TASK STATEMENT
Below are records; count the lines in them that hold "application" and give only the count.

Top of DATA LISTING

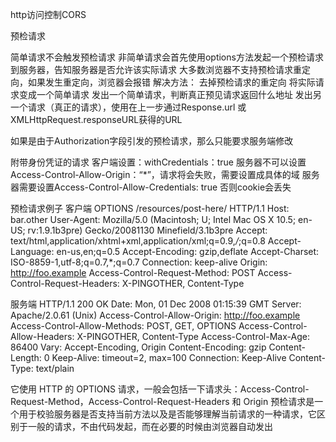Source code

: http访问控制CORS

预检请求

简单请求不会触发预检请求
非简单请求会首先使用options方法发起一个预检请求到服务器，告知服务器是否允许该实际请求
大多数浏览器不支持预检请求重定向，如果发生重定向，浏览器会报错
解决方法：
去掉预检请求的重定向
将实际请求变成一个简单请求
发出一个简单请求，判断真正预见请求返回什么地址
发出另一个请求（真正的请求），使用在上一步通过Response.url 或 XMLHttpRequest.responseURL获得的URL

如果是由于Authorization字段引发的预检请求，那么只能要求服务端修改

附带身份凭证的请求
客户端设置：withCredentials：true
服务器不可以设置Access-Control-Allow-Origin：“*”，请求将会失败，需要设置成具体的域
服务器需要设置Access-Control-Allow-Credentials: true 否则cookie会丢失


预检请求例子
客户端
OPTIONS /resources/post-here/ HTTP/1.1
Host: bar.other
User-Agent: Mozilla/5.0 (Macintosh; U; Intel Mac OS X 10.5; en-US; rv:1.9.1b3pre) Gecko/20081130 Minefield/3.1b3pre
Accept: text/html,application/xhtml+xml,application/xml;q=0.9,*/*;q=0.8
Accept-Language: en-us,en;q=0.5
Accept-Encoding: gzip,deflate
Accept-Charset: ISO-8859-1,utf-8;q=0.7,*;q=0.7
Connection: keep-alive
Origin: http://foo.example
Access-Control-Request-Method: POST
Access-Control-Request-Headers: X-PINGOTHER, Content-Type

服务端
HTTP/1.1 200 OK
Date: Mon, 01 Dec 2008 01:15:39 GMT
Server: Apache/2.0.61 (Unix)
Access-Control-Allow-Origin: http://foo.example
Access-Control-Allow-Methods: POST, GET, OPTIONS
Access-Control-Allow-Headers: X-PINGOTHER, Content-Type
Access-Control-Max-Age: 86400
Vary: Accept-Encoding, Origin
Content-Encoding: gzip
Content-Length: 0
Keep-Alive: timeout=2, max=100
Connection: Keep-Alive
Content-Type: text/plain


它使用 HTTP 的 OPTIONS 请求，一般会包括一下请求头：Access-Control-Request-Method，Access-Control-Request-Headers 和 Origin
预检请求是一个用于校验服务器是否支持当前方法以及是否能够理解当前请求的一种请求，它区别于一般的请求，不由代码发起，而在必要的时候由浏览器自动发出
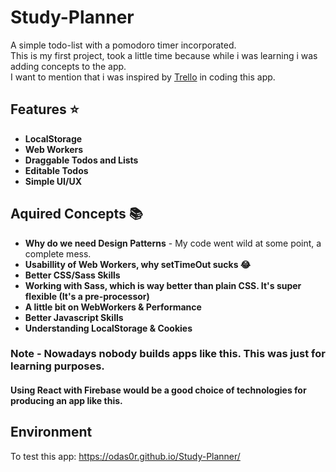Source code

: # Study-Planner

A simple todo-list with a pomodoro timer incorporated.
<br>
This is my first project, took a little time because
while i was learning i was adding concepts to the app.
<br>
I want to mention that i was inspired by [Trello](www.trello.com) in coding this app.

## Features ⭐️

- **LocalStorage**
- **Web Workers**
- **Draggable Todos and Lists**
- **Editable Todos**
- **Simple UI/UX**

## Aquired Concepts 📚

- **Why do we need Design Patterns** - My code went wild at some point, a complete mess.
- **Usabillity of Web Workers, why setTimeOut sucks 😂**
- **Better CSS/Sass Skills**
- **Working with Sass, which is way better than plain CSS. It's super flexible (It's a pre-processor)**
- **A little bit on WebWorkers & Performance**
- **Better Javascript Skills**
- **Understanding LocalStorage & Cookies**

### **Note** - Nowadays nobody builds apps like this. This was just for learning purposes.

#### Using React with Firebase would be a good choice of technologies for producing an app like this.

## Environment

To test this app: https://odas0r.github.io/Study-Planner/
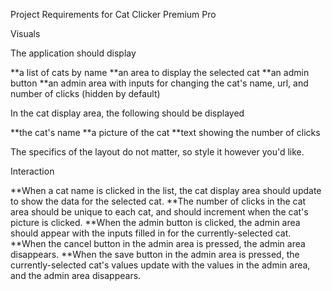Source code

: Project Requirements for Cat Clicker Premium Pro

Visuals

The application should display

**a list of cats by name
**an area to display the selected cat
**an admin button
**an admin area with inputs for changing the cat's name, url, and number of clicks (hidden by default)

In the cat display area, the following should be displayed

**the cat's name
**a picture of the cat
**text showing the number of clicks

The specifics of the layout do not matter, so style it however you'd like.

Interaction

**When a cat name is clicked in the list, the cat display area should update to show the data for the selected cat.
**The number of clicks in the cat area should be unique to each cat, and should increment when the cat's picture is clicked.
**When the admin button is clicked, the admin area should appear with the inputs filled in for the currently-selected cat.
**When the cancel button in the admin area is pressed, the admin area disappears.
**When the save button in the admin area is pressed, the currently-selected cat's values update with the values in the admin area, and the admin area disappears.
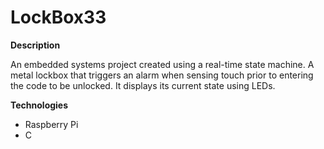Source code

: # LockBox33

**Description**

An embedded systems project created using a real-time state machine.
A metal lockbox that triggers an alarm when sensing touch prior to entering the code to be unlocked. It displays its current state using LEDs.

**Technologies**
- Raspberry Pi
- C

Bottom of DATA LISTING

RESPONSE TO THE TASK
2